21 . The PAR2 inhibitor for use according to any one of claims 1 or 8 to 20, the immune checkpoint inhibitor for use according to any one of claims 2 or 8 to 20, the combination for use according to any one of claims 3 or 8 to 20, the method according to any one of claims 4 or 8 to 20, or the use according to any one of claims 5 to 20, wherein the immune checkpoint inhibitor is an anti-PD-1 antibody or an anti-PD-L1 antibody, which is selected from nivolumab, pembrolizumab, atezolizumab, durvalumab, avelumab, cemiplimab, tislelizumab, toripalumab, penpulimab, cadonilimab, serplulimab, envafolimab, pucotenlimab, adebrelimab, camrelizumab, prolgolimab, retifanlimab, sintilimab, socazolimab, sugemalimab, zimberelimab, spartalizumab, and dostarlimab.

22. The PAR2 inhibitor for use according to any one of claims 1 or 8 to 21 , the immune checkpoint inhibitor for use according to any one of claims 2 or 8 to 21 , the combination for use according to any one of claims 3 or 8 to 21 , the method according to any one of claims 4 or 8 to 21 , or the use according to any one of claims 5 to 21 , wherein the immune checkpoint inhibitor is administered every 2, 3, 4, 5 or 6 weeks.

23. The PAR2 inhibitor for use according to any one of claims 1 or 8 to 22, the immune checkpoint inhibitor for use according to any one of claims 2 or 8 to 22, the combination for use according to any one of claims 3 or 8 to 22, the method according to any one of claims 4 or 8 to 22, or the use according to any one of claims 5 to 22, wherein the immune checkpoint inhibitor is administered parenterally.

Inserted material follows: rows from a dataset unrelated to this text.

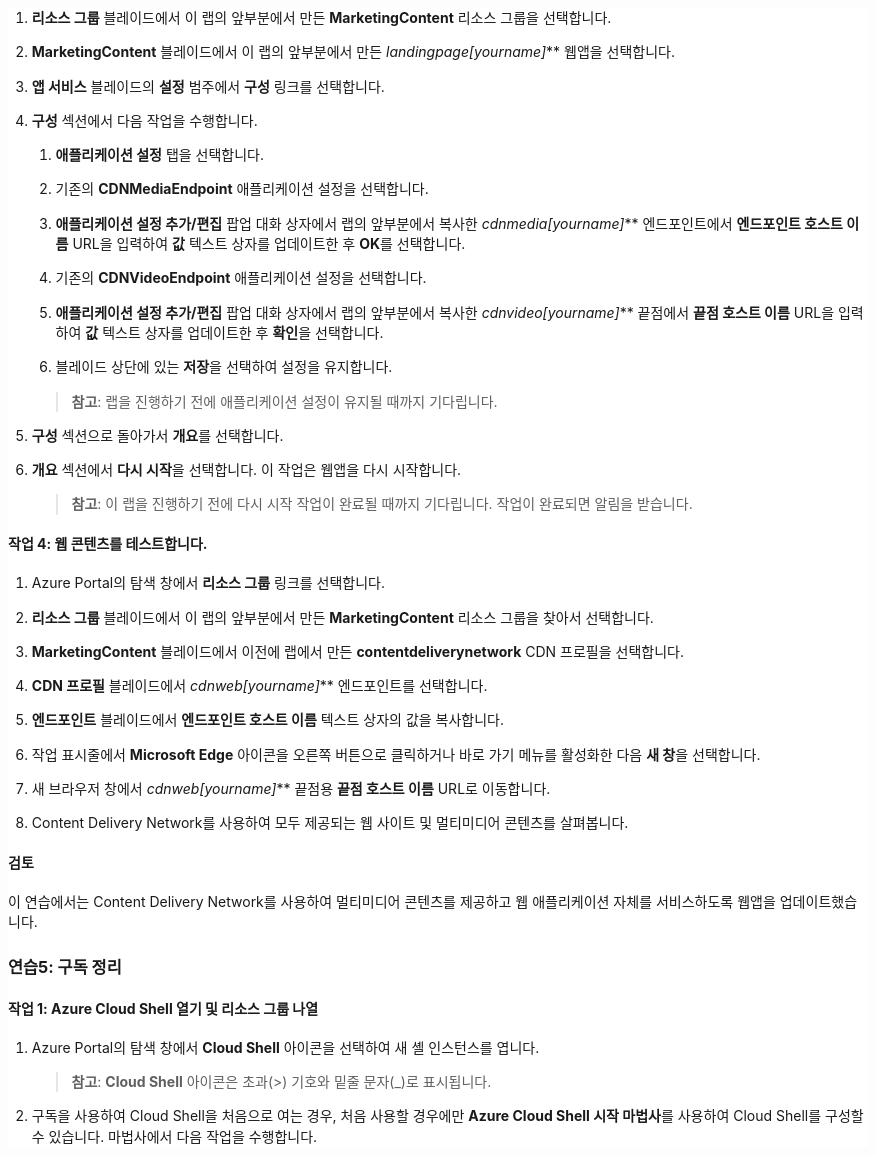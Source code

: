 1.  **리소스 그룹** 블레이드에서 이 랩의 앞부분에서 만든 **MarketingContent** 리소스 그룹을 선택합니다.

1.  **MarketingContent** 블레이드에서 이 랩의 앞부분에서 만든 **landingpage*[yourname]*** 웹앱을 선택합니다.

1.  **앱 서비스** 블레이드의 **설정** 범주에서 **구성** 링크를 선택합니다.

1.  **구성** 섹션에서 다음 작업을 수행합니다.
    
    1.  **애플리케이션 설정** 탭을 선택합니다.
    
    1.  기존의 **CDNMediaEndpoint** 애플리케이션 설정을 선택합니다.

    1.  **애플리케이션 설정 추가/편집** 팝업 대화 상자에서 랩의 앞부분에서 복사한 **cdnmedia*[yourname]*** 엔드포인트에서 **엔드포인트 호스트 이름** URL을 입력하여 **값** 텍스트 상자를 업데이트한 후 **OK**를 선택합니다.
    
    1.  기존의 **CDNVideoEndpoint** 애플리케이션 설정을 선택합니다.

    1.  **애플리케이션 설정 추가/편집** 팝업 대화 상자에서 랩의 앞부분에서 복사한 **cdnvideo*[yourname]*** 끝점에서 **끝점 호스트 이름** URL을 입력하여 **값** 텍스트 상자를 업데이트한 후 **확인**을 선택합니다.
    
    1.  블레이드 상단에 있는 **저장**을 선택하여 설정을 유지합니다.  

    > **참고**: 랩을 진행하기 전에 애플리케이션 설정이 유지될 때까지 기다립니다.

1.  **구성** 섹션으로 돌아가서 **개요**를 선택합니다.

1.  **개요** 섹션에서 **다시 시작**을 선택합니다. 이 작업은 웹앱을 다시 시작합니다.

    > **참고**: 이 랩을 진행하기 전에 다시 시작 작업이 완료될 때까지 기다립니다. 작업이 완료되면 알림을 받습니다.

#### 작업 4: 웹 콘텐츠를 테스트합니다.

1.  Azure Portal의 탐색 창에서 **리소스 그룹** 링크를 선택합니다.

1.  **리소스 그룹** 블레이드에서 이 랩의 앞부분에서 만든 **MarketingContent** 리소스 그룹을 찾아서 선택합니다.

1.  **MarketingContent** 블레이드에서 이전에 랩에서 만든 **contentdeliverynetwork** CDN 프로필을 선택합니다.

1.  **CDN 프로필** 블레이드에서 **cdnweb*[yourname]*** 엔드포인트를 선택합니다.

1.  **엔드포인트** 블레이드에서 **엔드포인트 호스트 이름** 텍스트 상자의 값을 복사합니다.

1.  작업 표시줄에서 **Microsoft Edge** 아이콘을 오른쪽 버튼으로 클릭하거나 바로 가기 메뉴를 활성화한 다음 **새 창**을 선택합니다.

1.  새 브라우저 창에서 **cdnweb*[yourname]*** 끝점용 **끝점 호스트 이름** URL로 이동합니다.

1.  Content Delivery Network를 사용하여 모두 제공되는 웹 사이트 및 멀티미디어 콘텐츠를 살펴봅니다.

#### 검토

이 연습에서는 Content Delivery Network를 사용하여 멀티미디어 콘텐츠를 제공하고 웹 애플리케이션 자체를 서비스하도록 웹앱을 업데이트했습니다.

### 연습5: 구독 정리 

#### 작업 1: Azure Cloud Shell 열기 및 리소스 그룹 나열

1.  Azure Portal의 탐색 창에서 **Cloud Shell** 아이콘을 선택하여 새 셸 인스턴스를 엽니다.

    > **참고**: **Cloud Shell** 아이콘은 초과(\>) 기호와 밑줄 문자(\_)로 표시됩니다.

1.  구독을 사용하여 Cloud Shell을 처음으로 여는 경우, 처음 사용할 경우에만 **Azure Cloud Shell 시작 마법사**를 사용하여 Cloud Shell를 구성할 수 있습니다. 마법사에서 다음 작업을 수행합니다.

24. The PAR2 inhibitor for use according to any one of claims 1 or 8 to 23, the immune checkpoint inhibitor for use according to any one of claims 2 or 8 to 23, the combination for use according to any one of claims 3 or 8 to 23, the method according to any one of claims 4 or 8 to 23, or the use according to any one of claims 5 to 23, wherein the cancer is selected from colorectal cancer, colon cancer, gastrointestinal cancer, gastric cancer, rectal cancer, anal cancer, liver cancer, breast cancer, pancreatic cancer, cervical cancer, prostate cancer, ovarian cancer, endometrial cancer, vaginal cancer, vulvar cancer, uterine cancer, testicular cancer, germ cell cancer, esophageal cancer, laryngeal cancer, mouth cancer, hematological cancer, leukemia, lymphoma, multiple myeloma, lung cancer, adrenal gland cancer, bile duct cancer, hepatobiliary cancer, genitourinary cancer, urothelial cancer, bladder cancer, gallbladder cancer, head and/or neck cancer, kidney cancer, mesothelioma, sarcoma, skin cancer, melanoma, Merkel-cell cancer, epidermoid cancer, thyroid cancer, thymus cancer, squamous cell cancer, goblet cell cancer, spleen cancer, bone cancer, osteosarcoma, fibrosarcoma, Ewing's sarcoma, Kaposi's sarcoma, neuroendocrine cancer, neuroblastoma, brain cancer, and glioblastoma.